Dust ring and gap formation by gas flow induced by low-mass planets embedded in protoplanetary disks

The observed dust rings and gaps in protoplanetary disks could be imprints of forming planets. Even low-mass planets in the 1-10 Earth-mass regime, which have not yet carved deep gas gaps, can generate such dust rings and gaps by driving a radially-outward gas flow, as shown in previous work. However, understanding the creation and evolution of these dust structures is challenging due to dust drift and diffusion, requiring an approach beyond previous steady state models. Here we investigate the time evolution of the dust surface density influenced by the planet-induced gas flow, based on post-processing three-dimensional hydrodynamical simulations. We find that planets larger than a dimensionless thermal mass of m = 0.05, corresponding to 0.3 Earth mass at 1 au or 1.7 Earth masses at 10 au, generate dust rings and gaps, provided that solids have small Stokes numbers (St less than or similar to 10(-2)) and that the disk midplane is weakly turbulent (alpha(diff) less than or similar to 10(-4)). As dust particles pile up outside the orbit of the planet, the interior gap expands with time when the advective flux dominates over diffusion.
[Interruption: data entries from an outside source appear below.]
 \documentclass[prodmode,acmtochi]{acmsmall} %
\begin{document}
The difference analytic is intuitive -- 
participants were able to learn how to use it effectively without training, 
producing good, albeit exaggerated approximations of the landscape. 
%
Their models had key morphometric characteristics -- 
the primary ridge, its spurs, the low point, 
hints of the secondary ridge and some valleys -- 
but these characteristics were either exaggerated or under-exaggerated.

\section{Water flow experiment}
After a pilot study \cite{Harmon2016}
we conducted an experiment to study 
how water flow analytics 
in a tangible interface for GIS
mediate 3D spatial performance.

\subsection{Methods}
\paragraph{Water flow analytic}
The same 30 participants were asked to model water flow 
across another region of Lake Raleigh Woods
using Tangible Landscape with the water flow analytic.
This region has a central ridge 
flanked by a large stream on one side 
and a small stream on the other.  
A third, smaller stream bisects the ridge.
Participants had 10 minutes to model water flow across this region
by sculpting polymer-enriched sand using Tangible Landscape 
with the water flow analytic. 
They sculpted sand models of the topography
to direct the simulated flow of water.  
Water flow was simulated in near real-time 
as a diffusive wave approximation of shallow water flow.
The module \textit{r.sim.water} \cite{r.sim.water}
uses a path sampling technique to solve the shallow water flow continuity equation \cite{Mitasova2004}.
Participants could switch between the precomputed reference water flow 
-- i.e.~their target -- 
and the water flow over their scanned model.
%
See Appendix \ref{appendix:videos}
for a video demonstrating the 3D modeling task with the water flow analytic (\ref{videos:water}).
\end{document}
Dust gap depths range from a factor of a few to several orders of magnitude, depending on planet mass and the level of midplane particle diffusion. We constructed a semi-analytic model describing the width of the dust ring and gap, and then compared it with the observational data. We find that up to 65% of the observed wide-orbit gaps could be explained as resulting from the presence of a low-mass planet, assuming alpha(diff) = 10(-5) and St = 10(-3). However, it is more challenging to explain the observed wide rings, which in our model would require the presence of a population of small particles (St = 10(-4)). Further work is needed to explore the role of pebble fragmentation, planet migration, and the effect of multiple planets.